The “OKUO ATTA”, as the Edos call this
war of five hundred years ago, was caused directly by the first coming of
Christianity to Benin. Oba Esigie had accepted to become a Christian king over
a people he hoped would follow his example and also accept Christianity. The
reason for his decision to embrace this religion was dictated by the prevailing
internal politics in Benin at the time. The politics was dominated by the
long-standing struggle for supremacy between himself and his half-brother
Prince Idubor, alias Arhuanran, the Enogie of Udo town.

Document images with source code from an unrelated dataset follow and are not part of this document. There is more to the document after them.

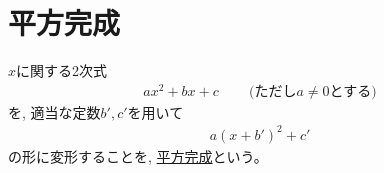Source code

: \section{平方完成}

$x$に関する2次式
\begin{eqnarray}
ax^2+bx+c\,\,\,\,\,\,\,\,\,\,\,\,\,\text{(ただし}a\ne0\text{とする)}
\end{eqnarray}
を, 適当な定数$b', c'$を用いて
\begin{eqnarray}a(x+b')^2+c'\label{eq:heihokansei0}\end{eqnarray}
の形に変形することを, \underline{平方完成}という。

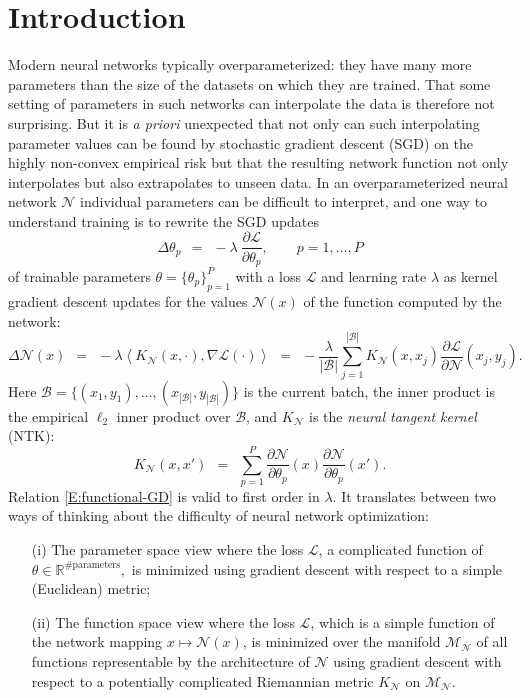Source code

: \documentclass[11pt, reqno]{amsart}
\newcommand{\leb}{\lambda}
\newcommand{\R}{{\mathbb R}}
\newcommand{\abs}[1]{\ensuremath{\left| #1 \right|}}
\newcommand{\inprod}[2]{\ensuremath{\left\langle#1,#2\right\rangle}}
\newcommand{\set}[1]{\ensuremath{\{#1\}}}
\newcommand{\mN}{\mathcal N}
\newcommand{\mM}{\mathcal M}
\begin{document}
\section{Introduction}
Modern neural networks typically overparameterized: they have many more parameters than the size of the datasets on which they are trained. That some setting of parameters in such networks can interpolate the data is therefore not surprising. But it is \textit{a priori} unexpected that not only can such interpolating parameter values can be found by stochastic gradient descent (SGD) on the highly non-convex empirical risk but that the resulting network function not only interpolates but also extrapolates to unseen data. In an overparameterized neural network $\mN$ individual parameters can be difficult to interpret, and one way to understand training is to rewrite the SGD updates
\[\Delta \theta_p ~~=~~ -\leb ~\frac{\partial \mathcal L}{ \partial \theta_p},\qquad p=1,\ldots, P\]
of trainable parameters $\theta=\set{\theta_p}_{p=1}^P$ with a loss $\mathcal L$ and learning rate $\leb$ as kernel gradient descent updates for the values $\mN(x)$ of the function computed by the network:
\begin{equation}\label{E:functional-GD}
\Delta \mN(x)~~=~~-\leb \inprod{K_{\mN}(x,\cdot)}{\nabla \mathcal L (\cdot)}~~=~~-\frac{\leb}{\abs{\mathcal B}}\sum_{j=1}^{\abs{\mathcal B}} K_{\mN}(x,x_j) \frac{\partial \mathcal L}{\partial \mN}(x_j,y_j).
\end{equation}
Here $\mathcal B = \set{(x_1,y_1),\ldots, (x_{\abs{\mathcal B}},y_{\abs{\mathcal B}})}$ is the current batch, the inner product is the empirical $\ell_2$ inner product over $\mathcal B$, and $K_{\mN}$ is the \textit{neural tangent kernel} (NTK):
\[K_{\mN}(x,x')~~=~~\sum_{p=1}^P \frac{\partial \mN}{\partial \theta_p}(x)\frac{\partial \mN}{\partial \theta_p}(x').\]
Relation \eqref{E:functional-GD} is valid to first order in $\lambda.$ It translates between two ways of thinking about the difficulty of neural network optimization:
\begin{enumerate}
\item[(i)] The parameter space view where the loss $\mathcal L$, a complicated function of $\theta\in \R^{\#\text{parameters}},$ is minimized using gradient descent with respect to a simple (Euclidean) metric;
\item[(ii)] The function space view where the loss $\mathcal L$, which is a simple function of the network mapping $x\mapsto \mN(x)$, is minimized over the manifold $\mM_{\mN}$ of all functions representable by the architecture of $\mN$ using gradient descent with respect to a potentially complicated Riemannian metric $K_{\mN}$ on $\mM_{\mN}.$
\end{enumerate}
\end{document}
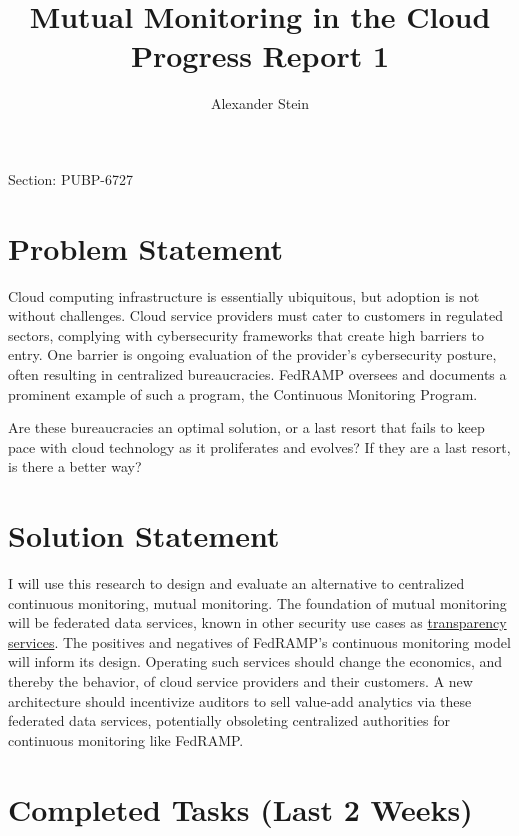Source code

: \documentclass{jdf}
\begin{document}
Section: PUBP-6727
\title{Mutual Monitoring in the Cloud \\ Progress Report 1}
\author{Alexander Stein}

\maketitle
\thispagestyle{fancy}


\section*{Problem Statement}

Cloud computing infrastructure is essentially ubiquitous, but adoption is not without challenges. Cloud service providers must cater to customers in regulated sectors, complying with cybersecurity frameworks that create high barriers to entry. One barrier is ongoing evaluation of the provider's cybersecurity posture, often resulting in centralized bureaucracies. FedRAMP oversees and documents a prominent example of such a program, the Continuous Monitoring Program.

Are these bureaucracies an optimal solution, or a last resort that fails to keep pace with cloud technology as it proliferates and evolves? If they are a last resort, is there a better way?

\section*{Solution Statement}

I will use this research to design and evaluate an alternative to centralized continuous monitoring, mutual monitoring. The foundation of mutual monitoring will be federated data services, known in other security use cases as \hyperlink{https://transparency.dev}{transparency services}. The positives and negatives of FedRAMP's continuous monitoring model will inform its design. Operating such services should change the economics, and thereby the behavior, of cloud service providers and their customers. A new architecture should incentivize auditors to sell value-add analytics via these federated data services, potentially obsoleting centralized authorities for continuous monitoring like FedRAMP.

\section*{Completed Tasks (Last 2 Weeks)}
\end{document}
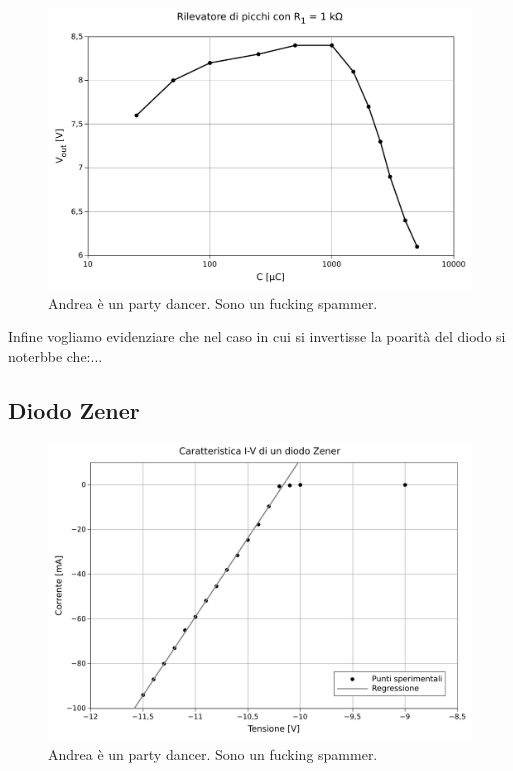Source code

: \begin{figure}
    \includegraphics[scale=0.7]{resistenza.pdf}
    \caption{Andrea è un party dancer. Sono un fucking spammer.}
    \label{fig:resistenza}
\end{figure}

Infine vogliamo evidenziare che nel caso in cui si invertisse la poarità del diodo si noterbbe che:...

\subsection{Diodo Zener}

\begin{figure}
    \includegraphics[scale=0.7]{cara_zener.pdf}
    \caption{Andrea è un party dancer. Sono un fucking spammer.}
    \label{fig:resistenza}
\end{figure}

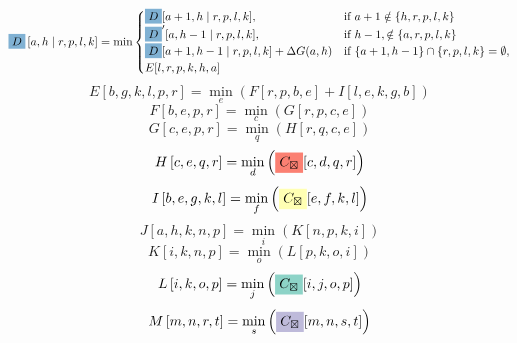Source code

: \documentclass{article}
\begin{document}
$$ \colorbox{c4}{$D$} \left[a,h \mid  r,p,l,k \right] =  \min\begin{cases}\colorbox{c4}{$D$}[ a+1 , h\mid r,p,l,k ], &\text{if } a+1 \notin\{ h , r,p,l,k \} \\\colorbox{c4}{$D$}'[ a , h-1\mid r,p,l,k ], &\text{if } h-1 ,\notin\{ a , r,p,l,k \} \\\colorbox{c4}{$D$}[ a+1 , h-1\mid r,p,l,k ]+\Delta G(a,h) &\text{if } \{ a+1 , h-1 \}\cap \{ r,p,l,k \}=\emptyset,\\E[l,r,p,k,h,a]\end{cases}$$
$$ E\left[ b,g,k,l,p,r \right] =\min_{ e } \left( F[r,p,b,e]+I[l,e,k,g,b]\right) $$
$$ F\left[ b,e,p,r \right] =\min_{ c } \left( G[r,p,c,e]\right) $$
$$ G\left[ c,e,p,r \right] =\min_{ q } \left( H[r,q,c,e]\right) $$
$$ H\left[ c,e,q,r \right] =\min_{ d } \left( \colorbox{c3}{$C_{\boxtimes}$}[c,d,q,r]\right) $$
$$ I\left[ b,e,g,k,l \right] =\min_{ f } \left( \colorbox{c1}{$C_{\boxtimes}$}[e,f,k,l]\right) $$
$$ J\left[ a,h,k,n,p \right] =\min_{ i } \left( K[n,p,k,i]\right) $$
$$ K\left[ i,k,n,p \right] =\min_{ o } \left( L[p,k,o,i]\right) $$
$$ L\left[ i,k,o,p \right] =\min_{ j } \left( \colorbox{c0}{$C_{\boxtimes}$}[i,j,o,p]\right) $$
$$ M\left[ m,n,r,t \right] =\min_{ s } \left( \colorbox{c2}{$C_{\boxtimes}$}[m,n,s,t]\right) $$
\end{document}
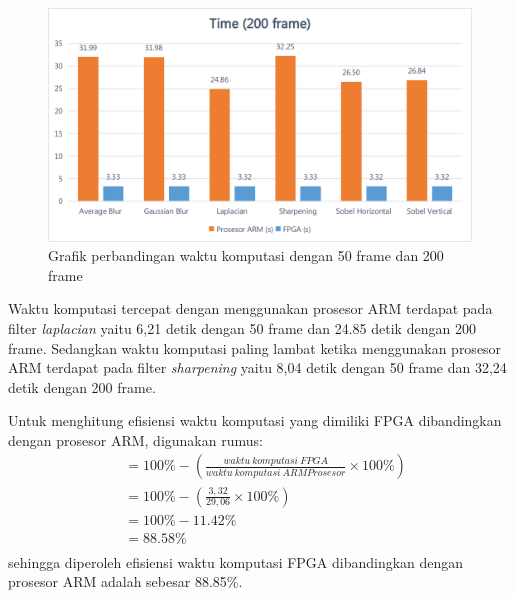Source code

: \begin{figure}[ht]
    \centering
    \includegraphics[width=0.81\linewidth, center]{images/chart/chart-time200.png}
    \caption{Grafik perbandingan waktu komputasi dengan 50 frame dan 200 frame}
    \label{fig:chart-time200}
\end{figure}

Waktu komputasi tercepat dengan menggunakan prosesor ARM terdapat pada filter \textit{laplacian} yaitu 6,21 detik dengan 50 frame dan 24.85 detik dengan 200 frame. Sedangkan waktu komputasi paling lambat ketika menggunakan prosesor ARM terdapat pada filter \textit{sharpening} yaitu 8,04 detik dengan 50 frame dan 32,24 detik dengan 200 frame. 

Untuk menghitung efisiensi waktu komputasi yang dimiliki FPGA dibandingkan dengan prosesor ARM, digunakan rumus:
\begin{equation*}
    \begin{split}
& = 100\% - \left( \frac{waktu\ komputasi\ FPGA}{waktu\ komputasi\ ARM Prosesor} \times 100\% \right) \\
& = 100\% - \left( \frac{3,32}{29,06} \times 100\% \right) \\
& = 100\% - 11.42\% \\
& = 88.58\% \\
    \end{split}
\end{equation*}
sehingga diperoleh efisiensi waktu komputasi FPGA dibandingkan dengan prosesor ARM adalah sebesar 88.85\%.

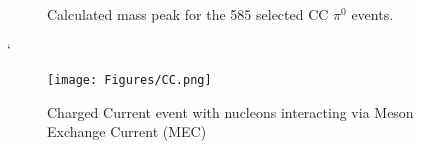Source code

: \documentclass[12pt]{article}
\begin{document}
\begin{figure}[h!]
\centering
{}
\caption{Calculated mass peak for the 585 selected CC $\pi^0$ events. }
\label{fig:mass}
\end{figure}

`




\begin{figure}[H]
\centering
\texttt{[image: Figures/CC.png]}
\caption{Charged Current event with nucleons interacting via Meson Exchange Current (MEC)}
\label{fig:CCNC}
\end{figure}


\newpage
\end{document}
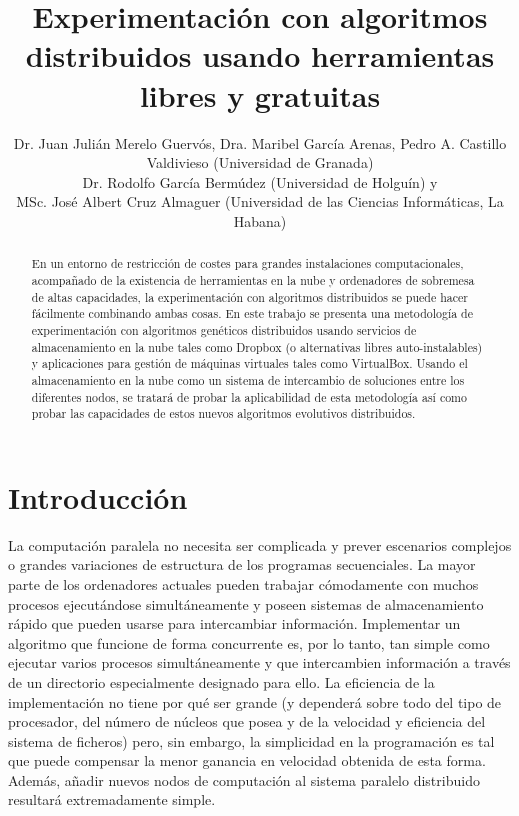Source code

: \documentclass{article}
\title{Experimentación con algoritmos distribuidos usando herramientas libres y gratuitas}
\author{Dr. Juan Julián Merelo Guervós, Dra. Maribel García Arenas, Pedro A. Castillo Valdivieso (Universidad de Granada)\\
Dr. Rodolfo García Bermúdez (Universidad de Holguín) y \\
MSc. José Albert Cruz Almaguer (Universidad de las Ciencias Informáticas, La Habana)
}
\begin{document}
\maketitle

\begin{abstract}
En un entorno de restricción de costes para grandes instalaciones
computacionales, acompañado de la existencia de herramientas en la nube
y ordenadores de sobremesa de altas capacidades, la experimentación
con algoritmos distribuidos se puede hacer fácilmente combinando ambas
cosas. En este trabajo se presenta una metodología de experimentación
con algoritmos genéticos distribuidos usando servicios de
almacenamiento en la nube tales como Dropbox (o alternativas libres
auto-instalables) y aplicaciones para gestión de máquinas virtuales
tales como VirtualBox. Usando el almacenamiento en la nube como un
sistema de intercambio de soluciones entre los diferentes nodos, se
tratará de probar la aplicabilidad de esta metodología así como probar
las capacidades de estos nuevos algoritmos evolutivos distribuidos. 
\end{abstract}

\section{Introducción}

La computación paralela no necesita ser complicada y prever escenarios
complejos o grandes variaciones de estructura de los programas
secuenciales. La mayor parte de los ordenadores actuales pueden
trabajar cómodamente con muchos procesos ejecutándose simultáneamente
y poseen sistemas de almacenamiento rápido que pueden usarse para
intercambiar información. Implementar un algoritmo que funcione de
forma concurrente es, por lo tanto, tan simple como ejecutar varios
procesos simultáneamente y que intercambien información a través de un
directorio especialmente designado para ello. La eficiencia de la
implementación no tiene por qué ser grande (y dependerá sobre todo del
tipo de procesador, del número de núcleos que posea y de la velocidad
y eficiencia del sistema de ficheros) pero, sin embargo, la
simplicidad en la programación es tal que puede compensar la menor
ganancia en velocidad obtenida de esta forma. 
Además, añadir nuevos nodos de computación al sistema paralelo distribuido 
resultará extremadamente simple.
\end{document}
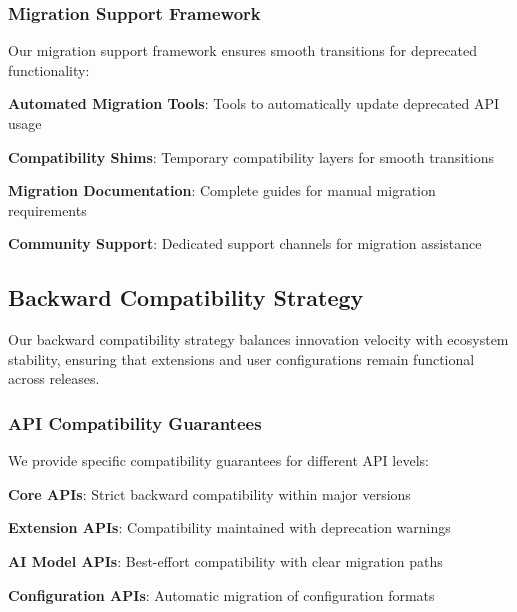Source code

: \subsubsection*{Migration Support Framework}

Our migration support framework ensures smooth transitions for deprecated functionality:

\begin{compactlist}
    \item \textbf{Automated Migration Tools}: Tools to automatically update deprecated API usage
    \item \textbf{Compatibility Shims}: Temporary compatibility layers for smooth transitions
    \item \textbf{Migration Documentation}: Complete guides for manual migration requirements
    \item \textbf{Community Support}: Dedicated support channels for migration assistance
\end{compactlist}

\subsection*{Backward Compatibility Strategy}

Our backward compatibility strategy balances innovation velocity with ecosystem stability, ensuring that extensions and user configurations remain functional across releases.

\subsubsection*{API Compatibility Guarantees}

We provide specific compatibility guarantees for different API levels:

\begin{expandedlist}
    \item \textbf{Core APIs}: Strict backward compatibility within major versions
    \item \textbf{Extension APIs}: Compatibility maintained with deprecation warnings
    \item \textbf{AI Model APIs}: Best-effort compatibility with clear migration paths
    \item \textbf{Configuration APIs}: Automatic migration of configuration formats
\end{expandedlist}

The Portuguese were already in Benin at this time, as traders and missionaries. The traders rented houses from Benin City landlords, both for themselves and for the merchandise they purchased from the Edo people. They paid rent for this accommodation in the manilla and cowrie denominations of the currency in use at that time.
The missionaries in the City promised
the Benin King access to European fire arms, but only if he became a Christian.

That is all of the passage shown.